* GOAL OF THE EXERCISE:
In the data below, find each line that contains the word "Java" and copy it.

* SOURCE DATA:
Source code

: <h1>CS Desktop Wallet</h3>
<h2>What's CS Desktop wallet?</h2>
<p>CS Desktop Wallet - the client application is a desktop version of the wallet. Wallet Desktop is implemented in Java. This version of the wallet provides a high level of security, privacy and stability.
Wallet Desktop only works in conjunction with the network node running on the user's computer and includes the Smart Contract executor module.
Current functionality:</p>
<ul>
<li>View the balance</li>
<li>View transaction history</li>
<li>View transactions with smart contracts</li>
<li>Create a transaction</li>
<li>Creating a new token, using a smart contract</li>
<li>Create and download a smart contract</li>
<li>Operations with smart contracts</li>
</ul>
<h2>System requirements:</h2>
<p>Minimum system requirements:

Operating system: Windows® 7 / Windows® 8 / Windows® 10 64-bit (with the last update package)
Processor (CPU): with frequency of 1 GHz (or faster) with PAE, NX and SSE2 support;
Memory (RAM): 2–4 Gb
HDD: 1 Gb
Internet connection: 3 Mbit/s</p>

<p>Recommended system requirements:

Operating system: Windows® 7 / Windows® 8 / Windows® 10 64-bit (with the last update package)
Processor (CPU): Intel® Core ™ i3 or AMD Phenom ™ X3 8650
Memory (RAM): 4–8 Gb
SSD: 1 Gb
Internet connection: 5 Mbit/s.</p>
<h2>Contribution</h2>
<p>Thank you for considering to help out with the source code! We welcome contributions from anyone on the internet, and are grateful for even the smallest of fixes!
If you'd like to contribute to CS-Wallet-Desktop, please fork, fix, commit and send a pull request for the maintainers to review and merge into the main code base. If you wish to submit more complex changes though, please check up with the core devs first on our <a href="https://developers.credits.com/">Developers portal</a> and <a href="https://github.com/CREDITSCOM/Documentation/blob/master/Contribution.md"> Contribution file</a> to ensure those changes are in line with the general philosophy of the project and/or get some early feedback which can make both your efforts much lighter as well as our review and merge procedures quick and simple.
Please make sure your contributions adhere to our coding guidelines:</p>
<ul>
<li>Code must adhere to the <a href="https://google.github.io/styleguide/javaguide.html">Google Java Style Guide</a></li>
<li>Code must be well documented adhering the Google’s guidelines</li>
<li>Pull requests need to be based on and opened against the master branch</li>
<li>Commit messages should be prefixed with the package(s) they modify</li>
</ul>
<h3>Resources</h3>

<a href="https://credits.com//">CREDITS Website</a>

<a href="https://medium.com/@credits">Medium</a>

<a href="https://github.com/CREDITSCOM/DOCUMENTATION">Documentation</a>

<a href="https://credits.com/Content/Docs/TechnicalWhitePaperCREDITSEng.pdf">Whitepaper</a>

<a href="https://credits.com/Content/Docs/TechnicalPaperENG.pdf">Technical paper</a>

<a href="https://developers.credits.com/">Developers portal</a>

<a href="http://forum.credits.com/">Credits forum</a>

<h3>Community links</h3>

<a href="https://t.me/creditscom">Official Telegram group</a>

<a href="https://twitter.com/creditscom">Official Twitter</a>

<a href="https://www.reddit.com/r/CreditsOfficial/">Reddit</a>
* * *
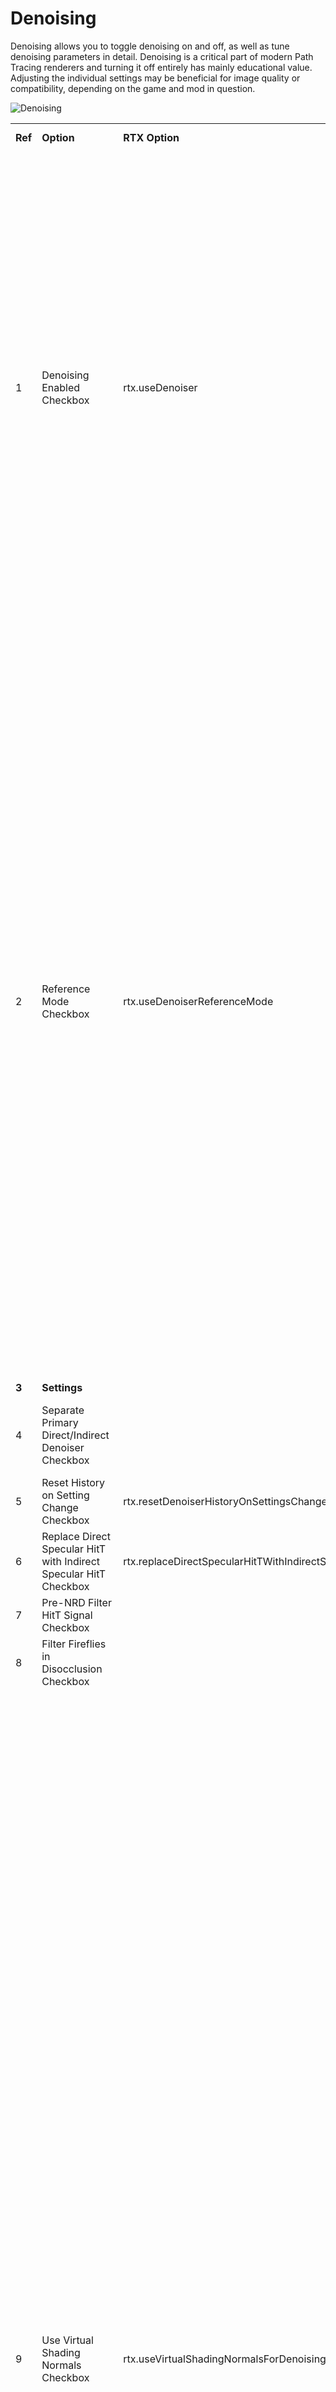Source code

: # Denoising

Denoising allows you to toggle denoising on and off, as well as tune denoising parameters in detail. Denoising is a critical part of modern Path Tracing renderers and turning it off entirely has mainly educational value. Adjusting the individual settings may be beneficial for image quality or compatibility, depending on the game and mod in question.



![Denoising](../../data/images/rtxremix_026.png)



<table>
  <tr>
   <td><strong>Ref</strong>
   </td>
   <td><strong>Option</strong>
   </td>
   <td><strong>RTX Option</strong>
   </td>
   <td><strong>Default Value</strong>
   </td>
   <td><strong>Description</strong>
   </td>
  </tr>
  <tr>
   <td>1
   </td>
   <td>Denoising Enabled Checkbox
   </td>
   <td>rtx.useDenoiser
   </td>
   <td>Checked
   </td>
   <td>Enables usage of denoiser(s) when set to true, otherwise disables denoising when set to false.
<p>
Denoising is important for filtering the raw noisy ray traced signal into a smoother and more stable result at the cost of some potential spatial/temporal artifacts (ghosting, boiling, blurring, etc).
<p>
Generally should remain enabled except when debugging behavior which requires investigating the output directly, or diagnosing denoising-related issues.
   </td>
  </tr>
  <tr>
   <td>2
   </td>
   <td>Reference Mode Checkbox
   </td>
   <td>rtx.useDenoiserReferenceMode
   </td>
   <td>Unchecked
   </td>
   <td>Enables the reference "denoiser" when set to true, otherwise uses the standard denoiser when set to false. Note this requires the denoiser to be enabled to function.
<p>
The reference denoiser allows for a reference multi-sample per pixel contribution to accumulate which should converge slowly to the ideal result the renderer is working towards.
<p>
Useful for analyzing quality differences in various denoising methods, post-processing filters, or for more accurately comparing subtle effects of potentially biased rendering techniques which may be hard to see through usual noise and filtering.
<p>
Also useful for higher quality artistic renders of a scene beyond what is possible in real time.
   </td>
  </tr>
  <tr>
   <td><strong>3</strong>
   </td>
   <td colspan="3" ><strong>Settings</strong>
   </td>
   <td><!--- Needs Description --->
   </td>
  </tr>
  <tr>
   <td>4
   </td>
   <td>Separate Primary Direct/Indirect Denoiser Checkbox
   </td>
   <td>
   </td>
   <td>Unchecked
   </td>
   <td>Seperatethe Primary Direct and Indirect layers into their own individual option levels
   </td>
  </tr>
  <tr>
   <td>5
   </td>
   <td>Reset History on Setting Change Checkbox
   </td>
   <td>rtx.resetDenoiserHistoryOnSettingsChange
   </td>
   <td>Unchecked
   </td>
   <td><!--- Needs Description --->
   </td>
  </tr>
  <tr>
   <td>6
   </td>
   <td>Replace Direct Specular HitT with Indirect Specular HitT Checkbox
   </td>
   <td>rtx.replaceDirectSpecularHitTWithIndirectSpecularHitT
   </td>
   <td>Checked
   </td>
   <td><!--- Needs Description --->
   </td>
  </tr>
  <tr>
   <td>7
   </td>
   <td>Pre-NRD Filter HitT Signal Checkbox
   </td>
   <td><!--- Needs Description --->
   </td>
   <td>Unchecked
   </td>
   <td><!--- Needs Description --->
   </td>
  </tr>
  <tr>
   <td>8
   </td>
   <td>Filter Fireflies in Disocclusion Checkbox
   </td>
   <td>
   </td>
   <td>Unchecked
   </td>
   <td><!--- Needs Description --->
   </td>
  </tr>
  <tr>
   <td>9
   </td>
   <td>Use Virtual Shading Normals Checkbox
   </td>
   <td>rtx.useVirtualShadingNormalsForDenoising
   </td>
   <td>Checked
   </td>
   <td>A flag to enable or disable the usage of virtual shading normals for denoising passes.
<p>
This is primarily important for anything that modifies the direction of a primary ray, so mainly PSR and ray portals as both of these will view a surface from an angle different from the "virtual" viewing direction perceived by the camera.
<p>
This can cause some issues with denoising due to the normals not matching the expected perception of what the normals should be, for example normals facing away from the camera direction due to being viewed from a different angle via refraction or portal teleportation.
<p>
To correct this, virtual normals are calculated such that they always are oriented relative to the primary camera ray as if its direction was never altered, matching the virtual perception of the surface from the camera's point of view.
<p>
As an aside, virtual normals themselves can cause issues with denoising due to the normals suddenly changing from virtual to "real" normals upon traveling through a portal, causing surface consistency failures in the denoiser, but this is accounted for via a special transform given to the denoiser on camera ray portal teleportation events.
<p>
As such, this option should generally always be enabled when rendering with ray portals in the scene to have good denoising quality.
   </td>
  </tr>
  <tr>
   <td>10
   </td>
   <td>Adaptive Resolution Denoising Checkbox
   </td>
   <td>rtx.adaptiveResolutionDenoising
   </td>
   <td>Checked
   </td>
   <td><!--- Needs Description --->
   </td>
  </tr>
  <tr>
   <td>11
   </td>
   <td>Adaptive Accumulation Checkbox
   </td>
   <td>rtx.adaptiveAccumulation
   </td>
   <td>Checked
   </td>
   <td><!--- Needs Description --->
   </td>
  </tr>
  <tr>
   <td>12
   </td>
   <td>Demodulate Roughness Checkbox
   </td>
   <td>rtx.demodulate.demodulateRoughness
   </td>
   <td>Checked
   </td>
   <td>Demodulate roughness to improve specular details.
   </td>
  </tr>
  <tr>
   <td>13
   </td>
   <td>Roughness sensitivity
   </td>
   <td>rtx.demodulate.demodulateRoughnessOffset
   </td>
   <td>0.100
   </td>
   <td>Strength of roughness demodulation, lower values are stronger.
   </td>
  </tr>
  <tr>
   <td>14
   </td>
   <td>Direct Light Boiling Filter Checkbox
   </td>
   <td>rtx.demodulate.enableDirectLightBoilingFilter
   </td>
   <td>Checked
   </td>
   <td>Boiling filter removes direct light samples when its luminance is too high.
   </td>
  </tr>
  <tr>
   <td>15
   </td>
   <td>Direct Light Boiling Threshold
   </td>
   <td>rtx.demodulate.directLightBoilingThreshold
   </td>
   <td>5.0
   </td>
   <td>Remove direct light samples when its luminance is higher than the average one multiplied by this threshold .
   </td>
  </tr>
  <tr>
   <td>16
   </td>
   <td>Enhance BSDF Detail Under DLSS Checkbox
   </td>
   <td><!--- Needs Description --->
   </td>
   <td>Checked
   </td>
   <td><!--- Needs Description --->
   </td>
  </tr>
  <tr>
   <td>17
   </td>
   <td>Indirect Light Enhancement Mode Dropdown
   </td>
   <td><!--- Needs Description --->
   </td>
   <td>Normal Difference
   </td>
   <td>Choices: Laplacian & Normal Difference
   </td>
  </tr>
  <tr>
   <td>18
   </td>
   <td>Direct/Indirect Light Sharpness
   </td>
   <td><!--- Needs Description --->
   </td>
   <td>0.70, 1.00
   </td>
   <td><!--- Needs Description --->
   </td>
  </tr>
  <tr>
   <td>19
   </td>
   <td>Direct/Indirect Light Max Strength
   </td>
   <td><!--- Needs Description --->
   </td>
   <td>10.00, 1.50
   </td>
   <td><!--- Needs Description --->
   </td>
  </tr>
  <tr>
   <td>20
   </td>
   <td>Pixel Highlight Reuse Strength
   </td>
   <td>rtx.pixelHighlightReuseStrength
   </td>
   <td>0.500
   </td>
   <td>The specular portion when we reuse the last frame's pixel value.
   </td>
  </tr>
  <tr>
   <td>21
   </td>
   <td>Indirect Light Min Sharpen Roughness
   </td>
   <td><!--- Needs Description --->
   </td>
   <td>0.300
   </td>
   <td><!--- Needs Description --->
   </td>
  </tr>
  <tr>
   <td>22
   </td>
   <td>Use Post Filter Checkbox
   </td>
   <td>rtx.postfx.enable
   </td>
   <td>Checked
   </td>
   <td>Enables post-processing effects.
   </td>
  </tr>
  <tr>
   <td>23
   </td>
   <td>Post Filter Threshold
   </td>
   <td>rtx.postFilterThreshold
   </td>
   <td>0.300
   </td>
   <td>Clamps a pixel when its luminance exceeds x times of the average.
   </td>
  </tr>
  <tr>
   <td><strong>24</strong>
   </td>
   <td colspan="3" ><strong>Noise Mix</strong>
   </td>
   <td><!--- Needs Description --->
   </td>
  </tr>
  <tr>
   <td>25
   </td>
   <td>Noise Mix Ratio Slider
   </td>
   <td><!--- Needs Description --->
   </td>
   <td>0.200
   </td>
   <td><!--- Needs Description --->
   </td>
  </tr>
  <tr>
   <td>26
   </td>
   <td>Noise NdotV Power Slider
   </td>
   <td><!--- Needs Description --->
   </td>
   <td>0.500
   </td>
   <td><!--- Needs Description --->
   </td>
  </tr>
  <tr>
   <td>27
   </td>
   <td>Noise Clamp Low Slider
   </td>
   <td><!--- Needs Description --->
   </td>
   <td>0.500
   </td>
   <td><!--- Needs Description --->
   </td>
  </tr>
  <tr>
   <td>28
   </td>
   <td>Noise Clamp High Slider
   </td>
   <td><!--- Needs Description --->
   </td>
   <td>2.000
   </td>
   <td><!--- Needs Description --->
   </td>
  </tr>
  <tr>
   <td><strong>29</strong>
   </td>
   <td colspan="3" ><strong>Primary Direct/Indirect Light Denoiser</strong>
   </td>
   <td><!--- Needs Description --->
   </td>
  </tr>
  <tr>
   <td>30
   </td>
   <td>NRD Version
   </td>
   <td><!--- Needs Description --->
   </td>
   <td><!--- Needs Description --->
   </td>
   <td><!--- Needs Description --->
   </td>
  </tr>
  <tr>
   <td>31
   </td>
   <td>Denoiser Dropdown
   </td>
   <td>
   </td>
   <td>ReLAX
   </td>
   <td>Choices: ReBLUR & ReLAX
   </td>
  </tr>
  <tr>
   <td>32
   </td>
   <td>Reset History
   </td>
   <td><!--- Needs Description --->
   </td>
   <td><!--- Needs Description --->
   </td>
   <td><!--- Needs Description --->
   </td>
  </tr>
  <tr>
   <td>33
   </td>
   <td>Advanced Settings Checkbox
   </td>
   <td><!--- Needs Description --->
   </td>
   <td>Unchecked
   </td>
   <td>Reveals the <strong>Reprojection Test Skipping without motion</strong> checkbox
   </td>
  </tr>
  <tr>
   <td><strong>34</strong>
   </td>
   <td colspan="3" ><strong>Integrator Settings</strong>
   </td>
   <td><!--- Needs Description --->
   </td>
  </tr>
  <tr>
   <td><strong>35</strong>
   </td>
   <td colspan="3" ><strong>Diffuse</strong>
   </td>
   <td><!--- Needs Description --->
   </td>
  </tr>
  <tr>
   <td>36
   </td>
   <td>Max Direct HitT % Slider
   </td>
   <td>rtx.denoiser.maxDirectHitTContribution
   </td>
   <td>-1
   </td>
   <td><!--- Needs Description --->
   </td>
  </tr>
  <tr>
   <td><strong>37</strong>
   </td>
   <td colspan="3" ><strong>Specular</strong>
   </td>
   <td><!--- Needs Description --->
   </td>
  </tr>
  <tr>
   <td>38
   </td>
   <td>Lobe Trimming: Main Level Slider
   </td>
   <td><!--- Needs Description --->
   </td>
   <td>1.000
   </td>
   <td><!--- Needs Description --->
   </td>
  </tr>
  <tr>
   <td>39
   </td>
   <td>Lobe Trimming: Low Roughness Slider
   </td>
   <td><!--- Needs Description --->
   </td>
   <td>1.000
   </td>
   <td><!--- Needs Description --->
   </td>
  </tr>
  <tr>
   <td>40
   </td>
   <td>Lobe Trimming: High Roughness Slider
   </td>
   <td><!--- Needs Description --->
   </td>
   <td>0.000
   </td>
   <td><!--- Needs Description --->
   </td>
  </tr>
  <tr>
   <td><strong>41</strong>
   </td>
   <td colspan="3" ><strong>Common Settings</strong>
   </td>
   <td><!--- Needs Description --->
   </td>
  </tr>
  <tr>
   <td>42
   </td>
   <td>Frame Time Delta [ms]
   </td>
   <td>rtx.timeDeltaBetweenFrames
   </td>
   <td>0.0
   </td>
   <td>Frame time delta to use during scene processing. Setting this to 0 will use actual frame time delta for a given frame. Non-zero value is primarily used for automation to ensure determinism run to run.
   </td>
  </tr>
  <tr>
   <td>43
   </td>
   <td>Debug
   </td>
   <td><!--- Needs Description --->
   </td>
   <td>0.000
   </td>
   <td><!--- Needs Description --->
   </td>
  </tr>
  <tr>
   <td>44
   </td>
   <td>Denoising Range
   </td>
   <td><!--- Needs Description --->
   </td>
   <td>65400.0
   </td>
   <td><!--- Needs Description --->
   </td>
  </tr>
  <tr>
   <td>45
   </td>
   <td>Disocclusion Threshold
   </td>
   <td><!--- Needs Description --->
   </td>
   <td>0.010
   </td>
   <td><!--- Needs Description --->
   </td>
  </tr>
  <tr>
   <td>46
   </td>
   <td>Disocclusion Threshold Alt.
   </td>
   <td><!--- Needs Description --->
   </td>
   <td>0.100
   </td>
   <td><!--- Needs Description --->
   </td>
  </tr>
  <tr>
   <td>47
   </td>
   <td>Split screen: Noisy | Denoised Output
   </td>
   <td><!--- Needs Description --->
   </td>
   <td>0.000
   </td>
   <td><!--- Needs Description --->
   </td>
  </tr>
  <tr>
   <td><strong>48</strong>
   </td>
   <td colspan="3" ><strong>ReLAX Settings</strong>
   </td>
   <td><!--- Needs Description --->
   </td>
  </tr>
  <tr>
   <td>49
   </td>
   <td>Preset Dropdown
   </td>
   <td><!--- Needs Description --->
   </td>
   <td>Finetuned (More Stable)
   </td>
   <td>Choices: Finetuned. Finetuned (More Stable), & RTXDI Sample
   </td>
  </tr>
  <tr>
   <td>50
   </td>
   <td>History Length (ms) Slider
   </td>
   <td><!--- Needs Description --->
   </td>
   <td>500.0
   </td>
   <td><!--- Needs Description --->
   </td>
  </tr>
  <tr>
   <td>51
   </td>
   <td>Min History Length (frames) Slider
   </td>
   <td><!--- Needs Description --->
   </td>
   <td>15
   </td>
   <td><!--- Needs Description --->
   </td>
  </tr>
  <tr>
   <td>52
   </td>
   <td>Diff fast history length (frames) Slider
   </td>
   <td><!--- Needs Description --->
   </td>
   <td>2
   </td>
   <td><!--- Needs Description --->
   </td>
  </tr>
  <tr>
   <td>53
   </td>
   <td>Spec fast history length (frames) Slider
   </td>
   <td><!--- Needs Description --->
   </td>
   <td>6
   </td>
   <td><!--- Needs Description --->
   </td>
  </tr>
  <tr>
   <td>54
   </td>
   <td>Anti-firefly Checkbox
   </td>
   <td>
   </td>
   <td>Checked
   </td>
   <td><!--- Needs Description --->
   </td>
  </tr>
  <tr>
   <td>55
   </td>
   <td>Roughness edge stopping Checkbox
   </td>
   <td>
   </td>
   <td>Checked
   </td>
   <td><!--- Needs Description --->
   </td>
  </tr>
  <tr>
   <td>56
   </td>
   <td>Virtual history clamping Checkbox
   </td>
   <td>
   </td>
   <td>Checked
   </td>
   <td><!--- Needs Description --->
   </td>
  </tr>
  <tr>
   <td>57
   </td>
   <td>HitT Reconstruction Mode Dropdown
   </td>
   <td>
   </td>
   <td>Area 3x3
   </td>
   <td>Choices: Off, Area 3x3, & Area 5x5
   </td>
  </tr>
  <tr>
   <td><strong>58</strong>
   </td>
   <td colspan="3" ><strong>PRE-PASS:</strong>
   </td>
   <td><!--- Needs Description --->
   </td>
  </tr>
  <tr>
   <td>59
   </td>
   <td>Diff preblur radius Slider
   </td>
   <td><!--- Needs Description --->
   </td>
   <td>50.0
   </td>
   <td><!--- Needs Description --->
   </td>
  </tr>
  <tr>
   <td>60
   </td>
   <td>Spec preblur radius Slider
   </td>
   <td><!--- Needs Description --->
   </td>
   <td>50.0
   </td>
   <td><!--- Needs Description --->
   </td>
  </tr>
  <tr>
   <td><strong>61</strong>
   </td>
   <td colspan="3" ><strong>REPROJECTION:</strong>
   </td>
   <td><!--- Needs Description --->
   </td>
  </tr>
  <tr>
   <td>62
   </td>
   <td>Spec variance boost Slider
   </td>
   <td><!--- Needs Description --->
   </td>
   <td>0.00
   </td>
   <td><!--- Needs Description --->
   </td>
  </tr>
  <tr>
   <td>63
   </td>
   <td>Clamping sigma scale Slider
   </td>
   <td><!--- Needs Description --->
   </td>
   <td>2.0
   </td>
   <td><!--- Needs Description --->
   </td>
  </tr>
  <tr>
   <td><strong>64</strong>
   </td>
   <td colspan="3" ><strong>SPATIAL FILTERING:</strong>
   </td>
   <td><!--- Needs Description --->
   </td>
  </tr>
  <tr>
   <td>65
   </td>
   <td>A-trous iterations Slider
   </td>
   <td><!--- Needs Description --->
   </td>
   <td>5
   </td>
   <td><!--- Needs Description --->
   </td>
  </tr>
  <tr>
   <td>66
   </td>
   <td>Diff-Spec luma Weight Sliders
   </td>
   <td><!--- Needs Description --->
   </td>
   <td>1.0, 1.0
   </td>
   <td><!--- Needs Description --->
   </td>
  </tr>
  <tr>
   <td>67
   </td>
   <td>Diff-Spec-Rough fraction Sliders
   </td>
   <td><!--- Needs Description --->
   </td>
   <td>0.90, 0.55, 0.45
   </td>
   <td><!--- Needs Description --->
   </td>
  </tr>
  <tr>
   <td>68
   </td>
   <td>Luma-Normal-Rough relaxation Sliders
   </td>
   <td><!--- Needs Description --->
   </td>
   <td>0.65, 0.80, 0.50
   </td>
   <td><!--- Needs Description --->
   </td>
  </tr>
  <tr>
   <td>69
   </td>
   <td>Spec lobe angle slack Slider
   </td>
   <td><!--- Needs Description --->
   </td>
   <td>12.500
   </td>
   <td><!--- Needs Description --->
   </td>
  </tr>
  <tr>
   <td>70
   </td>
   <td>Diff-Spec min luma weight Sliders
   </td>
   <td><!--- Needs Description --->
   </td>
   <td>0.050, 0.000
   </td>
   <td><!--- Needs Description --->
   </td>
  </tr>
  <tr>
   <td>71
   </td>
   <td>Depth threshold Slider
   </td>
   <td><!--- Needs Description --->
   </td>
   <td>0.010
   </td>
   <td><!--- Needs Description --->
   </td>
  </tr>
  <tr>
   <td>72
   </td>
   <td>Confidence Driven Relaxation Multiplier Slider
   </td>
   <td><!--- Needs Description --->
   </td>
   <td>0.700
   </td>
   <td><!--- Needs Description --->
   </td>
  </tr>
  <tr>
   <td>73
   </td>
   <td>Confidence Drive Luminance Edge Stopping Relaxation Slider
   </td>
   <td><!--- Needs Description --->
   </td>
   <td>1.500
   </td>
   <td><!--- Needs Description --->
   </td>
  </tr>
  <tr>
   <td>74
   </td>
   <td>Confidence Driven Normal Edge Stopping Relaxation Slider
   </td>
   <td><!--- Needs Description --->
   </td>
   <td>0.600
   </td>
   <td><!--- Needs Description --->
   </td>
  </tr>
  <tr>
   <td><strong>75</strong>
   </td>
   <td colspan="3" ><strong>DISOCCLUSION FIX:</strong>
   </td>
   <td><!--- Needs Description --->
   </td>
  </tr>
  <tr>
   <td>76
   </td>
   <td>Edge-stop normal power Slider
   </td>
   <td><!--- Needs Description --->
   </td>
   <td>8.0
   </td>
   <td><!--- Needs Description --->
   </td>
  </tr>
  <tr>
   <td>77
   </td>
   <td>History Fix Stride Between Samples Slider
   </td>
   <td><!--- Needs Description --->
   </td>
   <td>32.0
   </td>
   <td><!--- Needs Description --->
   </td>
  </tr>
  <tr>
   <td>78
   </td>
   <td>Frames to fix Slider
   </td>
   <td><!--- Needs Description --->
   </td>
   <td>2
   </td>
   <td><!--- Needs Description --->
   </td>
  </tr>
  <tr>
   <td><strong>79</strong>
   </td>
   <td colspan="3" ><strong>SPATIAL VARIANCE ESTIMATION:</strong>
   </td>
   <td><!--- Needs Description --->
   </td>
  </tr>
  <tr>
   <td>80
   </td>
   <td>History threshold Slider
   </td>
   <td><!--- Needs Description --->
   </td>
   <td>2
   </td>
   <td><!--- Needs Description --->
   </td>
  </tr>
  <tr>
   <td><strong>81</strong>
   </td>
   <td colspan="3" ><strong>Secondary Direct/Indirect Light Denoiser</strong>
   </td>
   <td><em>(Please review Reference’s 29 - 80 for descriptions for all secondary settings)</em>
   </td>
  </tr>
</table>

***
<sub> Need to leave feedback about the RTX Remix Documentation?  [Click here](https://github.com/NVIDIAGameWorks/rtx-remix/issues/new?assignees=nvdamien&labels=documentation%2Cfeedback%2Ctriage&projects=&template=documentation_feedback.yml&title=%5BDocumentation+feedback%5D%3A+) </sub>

* REPLY:
<p>CS Desktop Wallet - the client application is a desktop version of the wallet. Wallet Desktop is implemented in Java. This version of the wallet provides a high level of security, privacy and stability.
<li>Code must adhere to the <a href="https://google.github.io/styleguide/javaguide.html">Google Java Style Guide</a></li>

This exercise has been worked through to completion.